- [Rendered images with source text]

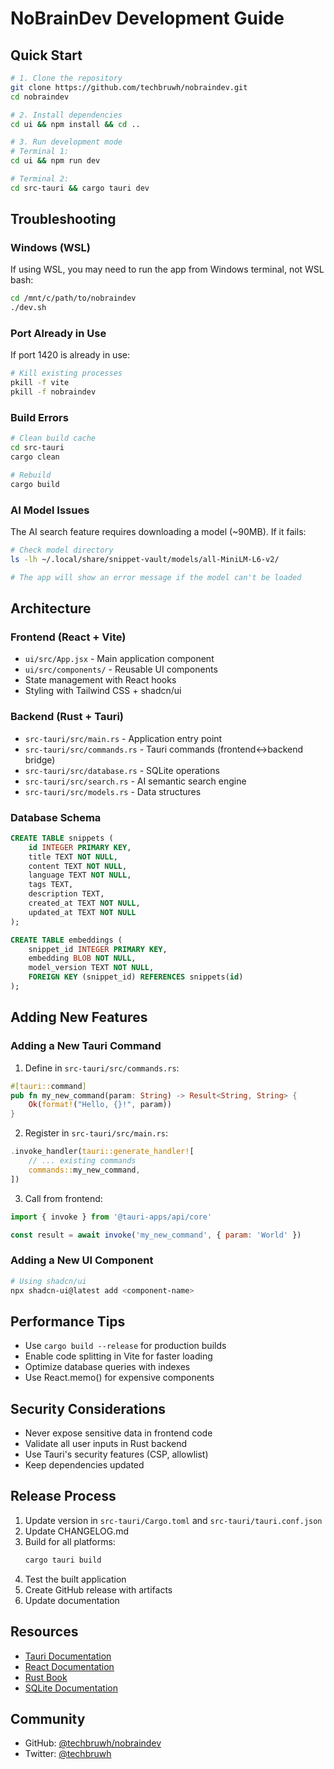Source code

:# NoBrainDev Development Guide

## Quick Start

```bash
# 1. Clone the repository
git clone https://github.com/techbruwh/nobraindev.git
cd nobraindev

# 2. Install dependencies
cd ui && npm install && cd ..

# 3. Run development mode
# Terminal 1:
cd ui && npm run dev

# Terminal 2:
cd src-tauri && cargo tauri dev
```

## Troubleshooting

### Windows (WSL)

If using WSL, you may need to run the app from Windows terminal, not WSL bash:
```bash
cd /mnt/c/path/to/nobraindev
./dev.sh
```

### Port Already in Use

If port 1420 is already in use:
```bash
# Kill existing processes
pkill -f vite
pkill -f nobraindev
```

### Build Errors

```bash
# Clean build cache
cd src-tauri
cargo clean

# Rebuild
cargo build
```

### AI Model Issues

The AI search feature requires downloading a model (~90MB). If it fails:
```bash
# Check model directory
ls -lh ~/.local/share/snippet-vault/models/all-MiniLM-L6-v2/

# The app will show an error message if the model can't be loaded
```

## Architecture

### Frontend (React + Vite)
- `ui/src/App.jsx` - Main application component
- `ui/src/components/` - Reusable UI components
- State management with React hooks
- Styling with Tailwind CSS + shadcn/ui

### Backend (Rust + Tauri)
- `src-tauri/src/main.rs` - Application entry point
- `src-tauri/src/commands.rs` - Tauri commands (frontend↔backend bridge)
- `src-tauri/src/database.rs` - SQLite operations
- `src-tauri/src/search.rs` - AI semantic search engine
- `src-tauri/src/models.rs` - Data structures

### Database Schema
```sql
CREATE TABLE snippets (
    id INTEGER PRIMARY KEY,
    title TEXT NOT NULL,
    content TEXT NOT NULL,
    language TEXT NOT NULL,
    tags TEXT,
    description TEXT,
    created_at TEXT NOT NULL,
    updated_at TEXT NOT NULL
);

CREATE TABLE embeddings (
    snippet_id INTEGER PRIMARY KEY,
    embedding BLOB NOT NULL,
    model_version TEXT NOT NULL,
    FOREIGN KEY (snippet_id) REFERENCES snippets(id)
);
```

## Adding New Features

### Adding a New Tauri Command

1. Define in `src-tauri/src/commands.rs`:
```rust
#[tauri::command]
pub fn my_new_command(param: String) -> Result<String, String> {
    Ok(format!("Hello, {}!", param))
}
```

2. Register in `src-tauri/src/main.rs`:
```rust
.invoke_handler(tauri::generate_handler![
    // ... existing commands
    commands::my_new_command,
])
```

3. Call from frontend:
```javascript
import { invoke } from '@tauri-apps/api/core'

const result = await invoke('my_new_command', { param: 'World' })
```

### Adding a New UI Component

```bash
# Using shadcn/ui
npx shadcn-ui@latest add <component-name>
```

## Performance Tips

- Use `cargo build --release` for production builds
- Enable code splitting in Vite for faster loading
- Optimize database queries with indexes
- Use React.memo() for expensive components

## Security Considerations

- Never expose sensitive data in frontend code
- Validate all user inputs in Rust backend
- Use Tauri's security features (CSP, allowlist)
- Keep dependencies updated

## Release Process

1. Update version in `src-tauri/Cargo.toml` and `src-tauri/tauri.conf.json`
2. Update CHANGELOG.md
3. Build for all platforms:
   ```bash
   cargo tauri build
   ```
4. Test the built application
5. Create GitHub release with artifacts
6. Update documentation

## Resources

- [Tauri Documentation](https://tauri.app/v2/guides/)
- [React Documentation](https://react.dev/)
- [Rust Book](https://doc.rust-lang.org/book/)
- [SQLite Documentation](https://www.sqlite.org/docs.html)

## Community

- GitHub: [@techbruwh/nobraindev](https://github.com/techbruwh/nobraindev)
- Twitter: [@techbruwh](https://twitter.com/techbruwh)

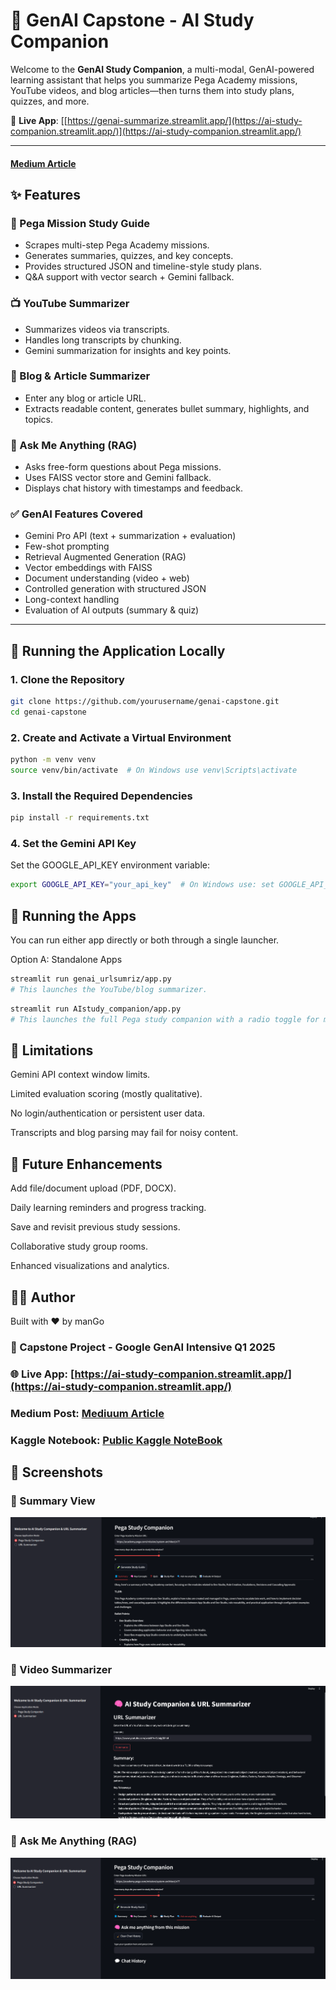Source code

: # 🧠 GenAI Capstone - AI Study Companion

Welcome to the **GenAI Study Companion**, a multi-modal, GenAI-powered learning assistant that helps you summarize Pega Academy missions, YouTube videos, and blog articles—then turns them into study plans, quizzes, and more.

🔗 **Live App**: [[https://genai-summarize.streamlit.app/](https://ai-study-companion.streamlit.app/)](https://ai-study-companion.streamlit.app/)

---

#### [Medium Article](https://medium.com/@manjunatharao26/building-a-genai-powered-study-companion-for-pega-and-beyond-fb5dea3434a3)

## ✨ Features

### 📘 Pega Mission Study Guide
- Scrapes multi-step Pega Academy missions.
- Generates summaries, quizzes, and key concepts.
- Provides structured JSON and timeline-style study plans.
- Q&A support with vector search + Gemini fallback.

### 📺 YouTube Summarizer
- Summarizes videos via transcripts.
- Handles long transcripts by chunking.
- Gemini summarization for insights and key points.

### 📰 Blog & Article Summarizer
- Enter any blog or article URL.
- Extracts readable content, generates bullet summary, highlights, and topics.

### 💬 Ask Me Anything (RAG)
- Asks free-form questions about Pega missions.
- Uses FAISS vector store and Gemini fallback.
- Displays chat history with timestamps and feedback.

### ✅ GenAI Features Covered
- Gemini Pro API (text + summarization + evaluation)
- Few-shot prompting
- Retrieval Augmented Generation (RAG)
- Vector embeddings with FAISS
- Document understanding (video + web)
- Controlled generation with structured JSON
- Long-context handling
- Evaluation of AI outputs (summary & quiz)

---

## 🚀 Running the Application Locally

### 1. Clone the Repository
```bash
git clone https://github.com/yourusername/genai-capstone.git
cd genai-capstone
```

### 2. Create and Activate a Virtual Environment
```bash
python -m venv venv
source venv/bin/activate  # On Windows use venv\Scripts\activate
```
### 3. Install the Required Dependencies
```bash
pip install -r requirements.txt
```
### 4. Set the Gemini API Key
Set the GOOGLE_API_KEY environment variable:

```bash
export GOOGLE_API_KEY="your_api_key"  # On Windows use: set GOOGLE_API_KEY=your_api_key
```

## 🧪 Running the Apps
You can run either app directly or both through a single launcher.

Option A: Standalone Apps
```bash
streamlit run genai_urlsumriz/app.py
# This launches the YouTube/blog summarizer.
```
```bash
streamlit run AIstudy_companion/app.py
# This launches the full Pega study companion with a radio toggle for modes.
```

## 🔮 Limitations
Gemini API context window limits.

Limited evaluation scoring (mostly qualitative).

No login/authentication or persistent user data.

Transcripts and blog parsing may fail for noisy content.

## 🌱 Future Enhancements
Add file/document upload (PDF, DOCX).

Daily learning reminders and progress tracking.

Save and revisit previous study sessions.

Collaborative study group rooms.

Enhanced visualizations and analytics.

## 🧑‍💻 Author
Built with ❤️ by manGo
### 📅 Capstone Project - Google GenAI Intensive Q1 2025
### 🌐 Live App: [https://ai-study-companion.streamlit.app/](https://ai-study-companion.streamlit.app/)
### Medium Post: [Mediuum Article](https://medium.com/@manjunatharao26/building-a-genai-powered-study-companion-for-pega-and-beyond-fb5dea3434a3)
### Kaggle Notebook: [Public Kaggle NoteBook](https://www.kaggle.com/code/manjumanju26/study-companion-and-url-summarizer)

## 📸 Screenshots

### 🔹 Summary View
![Summary Screenshot](assets/summary.png)

### 🔹 Video Summarizer
![Quiz Screenshot](assets/YTvideo.png)

### 🔹 Ask Me Anything (RAG)
![Ask Screenshot](assets/ask.png)
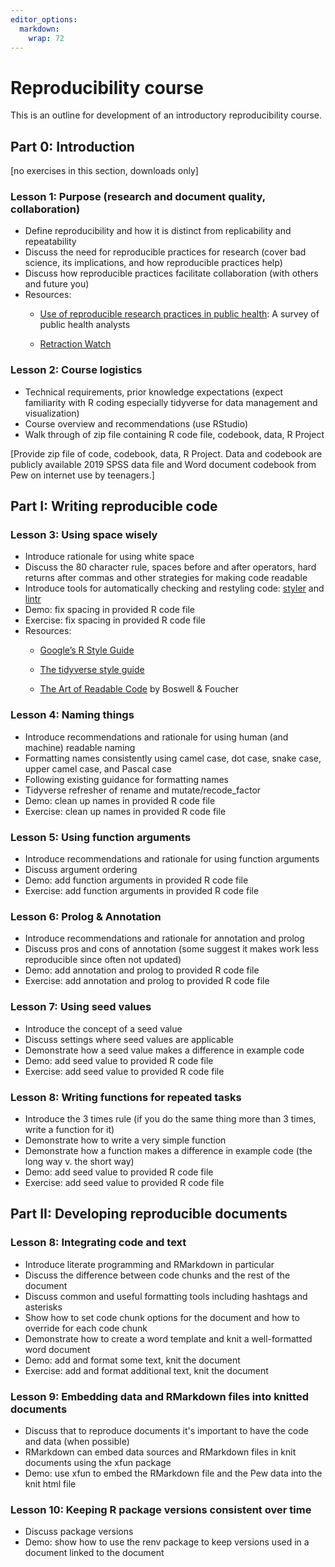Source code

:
 ```yaml
---
editor_options: 
  markdown: 
    wrap: 72
---
```


# Reproducibility course

This is an outline for development of an introductory reproducibility
course.

## Part 0: Introduction

[no exercises in this section, downloads only]

### Lesson 1: Purpose (research and document quality, collaboration)

-   Define reproducibility and how it is distinct from replicability and
    repeatability
-   Discuss the need for reproducible practices for research (cover bad
    science, its implications, and how reproducible practices help)
-   Discuss how reproducible practices facilitate collaboration (with
    others and future you)
-   Resources:
    -   [Use of reproducible research practices in public
        health](https://journals.plos.org/plosone/article?id=10.1371/journal.pone.0202447):
        A survey of public health analysts

    -   [Retraction Watch](https://retractionwatch.com)

### Lesson 2: Course logistics

-   Technical requirements, prior knowledge expectations (expect
    familiarity with R coding especially tidyverse for data management
    and visualization)
-   Course overview and recommendations (use RStudio)
-   Walk through of zip file containing R code file, codebook, data, R
    Project

[Provide zip file of code, codebook, data, R Project. Data and codebook
are publicly available 2019 SPSS data file and Word document codebook
from Pew on internet use by teenagers.]

## Part I: Writing reproducible code

### Lesson 3: Using space wisely

-   Introduce rationale for using white space
-   Discuss the 80 character rule, spaces before and after operators,
    hard returns after commas and other strategies for making code
    readable
-   Introduce tools for automatically checking and restyling code:
    [styler](https://styler.r-lib.org) and
    [lintr](https://github.com/r-lib/lintr)
-   Demo: fix spacing in provided R code file
-   Exercise: fix spacing in provided R code file
-   Resources:
    -   [Google’s R Style
        Guide](https://google.github.io/styleguide/Rguide.xml)

    -   [The tidyverse style guide](https://style.tidyverse.org)

    -   [The Art of Readable
        Code](http://shop.oreilly.com/product/9780596802301.do) by
        Boswell & Foucher

### Lesson 4: Naming things

-   Introduce recommendations and rationale for using human (and
    machine) readable naming
-   Formatting names consistently using camel case, dot case, snake
    case, upper camel case, and Pascal case
-   Following existing guidance for formatting names
-   Tidyverse refresher of rename and mutate/recode_factor
-   Demo: clean up names in provided R code file
-   Exercise: clean up names in provided R code file

### Lesson 5: Using function arguments

-   Introduce recommendations and rationale for using function arguments
-   Discuss argument ordering
-   Demo: add function arguments in provided R code file
-   Exercise: add function arguments in provided R code file

### Lesson 6: Prolog & Annotation

-   Introduce recommendations and rationale for annotation and prolog
-   Discuss pros and cons of annotation (some suggest it makes work less
    reproducible since often not updated)
-   Demo: add annotation and prolog to provided R code file
-   Exercise: add annotation and prolog to provided R code file

### Lesson 7: Using seed values

-   Introduce the concept of a seed value
-   Discuss settings where seed values are applicable
-   Demonstrate how a seed value makes a difference in example code
-   Demo: add seed value to provided R code file
-   Exercise: add seed value to provided R code file

### Lesson 8: Writing functions for repeated tasks

-   Introduce the 3 times rule (if you do the same thing more than 3
    times, write a function for it)
-   Demonstrate how to write a very simple function
-   Demonstrate how a function makes a difference in example code (the
    long way v. the short way)
-   Demo: add seed value to provided R code file
-   Exercise: add seed value to provided R code file

## Part II: Developing reproducible documents

### Lesson 8: Integrating code and text

-   Introduce literate programming and RMarkdown in particular
-   Discuss the difference between code chunks and the rest of the
    document
-   Discuss common and useful formatting tools including hashtags and
    asterisks
-   Show how to set code chunk options for the document and how to
    override for each code chunk
-   Demonstrate how to create a word template and knit a well-formatted
    word document
-   Demo: add and format some text, knit the document
-   Exercise: add and format additional text, knit the document

### Lesson 9: Embedding data and RMarkdown files into knitted documents

-   Discuss that to reproduce documents it's important to have the code
    and data (when possible)
-   RMarkdown can embed data sources and RMarkdown files in knit
    documents using the xfun package
-   Demo: use xfun to embed the RMarkdown file and the Pew data into the
    knit html file

### Lesson 10: Keeping R package versions consistent over time

-   Discuss package versions
-   Demo: show how to use the renv package to keep versions used in a
    document linked to the document

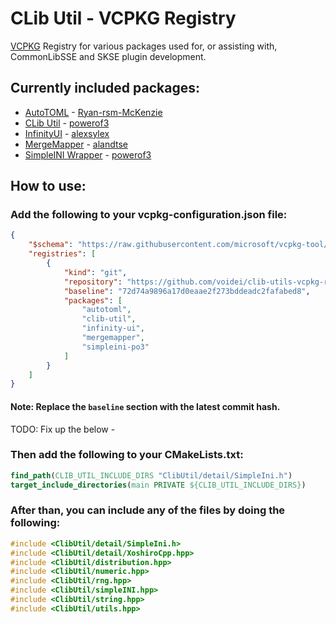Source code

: # CLib Util - VCPKG Registry

[VCPKG](https://vcpkg.io) Registry for various packages used for, or assisting with, CommonLibSSE and SKSE plugin development.

## Currently included packages&colon;

* [AutoTOML](https://github.com/Ryan-rsm-McKenzie/AutoTOML) - [Ryan-rsm-McKenzie](https://github.com/Ryan-rsm-McKenzie)
* [CLib Util](https://github.com/powerof3/CLibUtil) - [powerof3](https://github.com/powerof3)
* [InfinityUI](https://github.com/alexsylex/InfinityUI) - [alexsylex](https://github.com/alexsylex)
* [MergeMapper](https://github.com/alandtse/MergeMapper) - [alandtse](https://github.com/alandtse)
* [SimpleINI Wrapper](https://github.com/powerof3/simpleini) - [powerof3](https://github.com/powerof3)

## How to use&colon;

### Add the following to your vcpkg-configuration.json file&colon;

```json
{
    "$schema": "https://raw.githubusercontent.com/microsoft/vcpkg-tool/main/docs/vcpkg-configuration.schema.json",
    "registries": [
        {
            "kind": "git",
            "repository": "https://github.com/voidei/clib-utils-vcpkg-repository",
            "baseline": "72d74a9896a17d0eaae2f273bddeadc2fafabed8",
            "packages": [
                "autotoml",
                "clib-util",
                "infinity-ui",
                "mergemapper",
                "simpleini-po3"
            ]
        }
    ]
}
```

#### Note: Replace the `baseline` section with the latest commit hash&period;

TODO: Fix up the below -

### Then add the following to your CMakeLists.txt&colon;

```cmake
find_path(CLIB_UTIL_INCLUDE_DIRS "ClibUtil/detail/SimpleIni.h")
target_include_directories(main PRIVATE ${CLIB_UTIL_INCLUDE_DIRS})
```

### After than, you can include any of the files by doing the following&colon;

```h
#include <ClibUtil/detail/SimpleIni.h>
#include <ClibUtil/detail/XoshiroCpp.hpp>
#include <ClibUtil/distribution.hpp>
#include <ClibUtil/numeric.hpp>
#include <ClibUtil/rng.hpp>
#include <ClibUtil/simpleINI.hpp>
#include <ClibUtil/string.hpp>
#include <ClibUtil/utils.hpp>
```

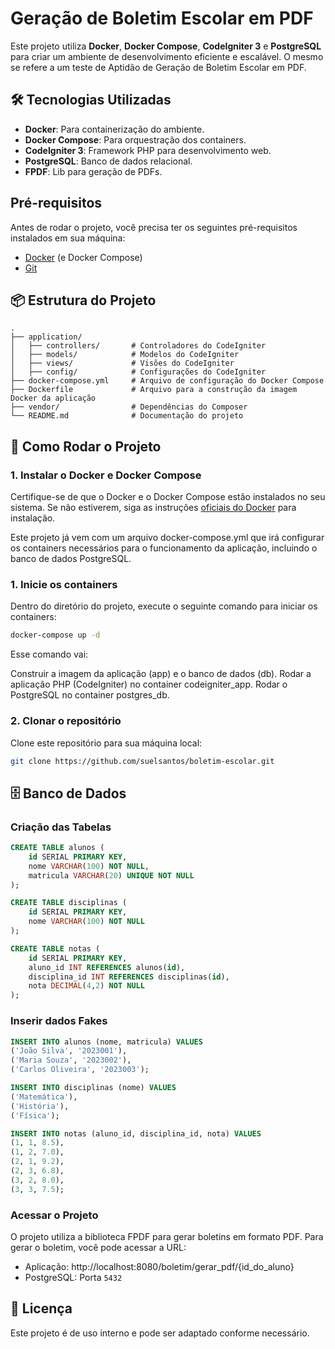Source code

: # Geração de Boletim Escolar em PDF

Este projeto utiliza **Docker**, **Docker Compose**, **CodeIgniter 3** e **PostgreSQL** para criar um ambiente de desenvolvimento eficiente e escalável. O mesmo se refere a um teste de Aptidão de Geração de Boletim Escolar em PDF.

## 🛠 Tecnologias Utilizadas
- **Docker**: Para containerização do ambiente.
- **Docker Compose**: Para orquestração dos containers.
- **CodeIgniter 3**: Framework PHP para desenvolvimento web.
- **PostgreSQL**: Banco de dados relacional.
- **FPDF**: Lib para geração de PDFs.

## Pré-requisitos
Antes de rodar o projeto, você precisa ter os seguintes pré-requisitos instalados em sua máquina:

- [Docker](https://www.docker.com/get-started) (e Docker Compose)
- [Git](https://git-scm.com/)

## 📦 Estrutura do Projeto
```
.
├── application/
│   ├── controllers/       # Controladores do CodeIgniter
│   ├── models/            # Modelos do CodeIgniter
│   ├── views/             # Visões do CodeIgniter
│   ├── config/            # Configurações do CodeIgniter
├── docker-compose.yml     # Arquivo de configuração do Docker Compose
├── Dockerfile             # Arquivo para a construção da imagem Docker da aplicação
├── vendor/                # Dependências do Composer
└── README.md              # Documentação do projeto
```

## 🚀 Como Rodar o Projeto

### 1. Instalar o Docker e Docker Compose
Certifique-se de que o Docker e o Docker Compose estão instalados no seu sistema. Se não estiverem, siga as instruções [oficiais do Docker](https://docs.docker.com/get-docker/) para instalação.

Este projeto já vem com um arquivo docker-compose.yml que irá configurar os containers necessários para o funcionamento da aplicação, incluindo o banco de dados PostgreSQL.

### 1. Inicie os containers
Dentro do diretório do projeto, execute o seguinte comando para iniciar os containers:
```bash
docker-compose up -d
```

Esse comando vai:

Construir a imagem da aplicação (app) e o banco de dados (db).
Rodar a aplicação PHP (CodeIgniter) no container codeigniter_app.
Rodar o PostgreSQL no container postgres_db.

### 2. Clonar o repositório
Clone este repositório para sua máquina local:
```bash
git clone https://github.com/suelsantos/boletim-escolar.git
```

## 🗄 Banco de Dados
### Criação das Tabelas
```sql
CREATE TABLE alunos (
	id SERIAL PRIMARY KEY,
	nome VARCHAR(100) NOT NULL,
	matricula VARCHAR(20) UNIQUE NOT NULL
);

CREATE TABLE disciplinas (
	id SERIAL PRIMARY KEY,
	nome VARCHAR(100) NOT NULL
);

CREATE TABLE notas (
	id SERIAL PRIMARY KEY,
	aluno_id INT REFERENCES alunos(id),
	disciplina_id INT REFERENCES disciplinas(id),
	nota DECIMAL(4,2) NOT NULL
);
```

### Inserir dados Fakes
```sql
INSERT INTO alunos (nome, matricula) VALUES 
('João Silva', '2023001'),
('Maria Souza', '2023002'),
('Carlos Oliveira', '2023003');

INSERT INTO disciplinas (nome) VALUES 
('Matemática'),
('História'),
('Física');

INSERT INTO notas (aluno_id, disciplina_id, nota) VALUES 
(1, 1, 8.5),
(1, 2, 7.0),
(2, 1, 9.2),
(2, 3, 6.8),
(3, 2, 8.0),
(3, 3, 7.5);
```

### Acessar o Projeto
O projeto utiliza a biblioteca FPDF para gerar boletins em formato PDF. Para gerar o boletim, você pode acessar a URL:
- Aplicação: http://localhost:8080/boletim/gerar_pdf/{id_do_aluno}
- PostgreSQL: Porta `5432`

## 📝 Licença
Este projeto é de uso interno e pode ser adaptado conforme necessário.
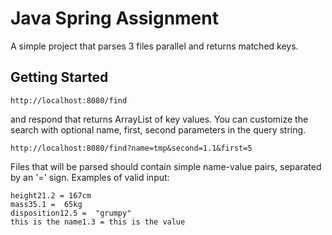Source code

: # Java Spring Assignment

A simple project that parses 3 files parallel and returns matched keys.

## Getting Started

```
http://localhost:8080/find
```

and respond that returns ArrayList<String> of key values.
You can customize the search with optional name, first, second parameters in the query string.

```
http://localhost:8080/find?name=tmp&second=1.1&first=5
```
Files that will be parsed should contain simple name-value pairs, separated by an '=' sign. 
Examples of valid input: 

```
height21.2 = 167cm
mass35.1 =  65kg
disposition12.5 =  "grumpy"
this is the name1.3 = this is the value
```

- [AIM OF THE EXERCISE]
Show all of the lines above in which "Running" is present.

- [SOLUTION FOR THIS PROBLEM]
## 🚀 Running the Application Locally
## 🧪 Running the Apps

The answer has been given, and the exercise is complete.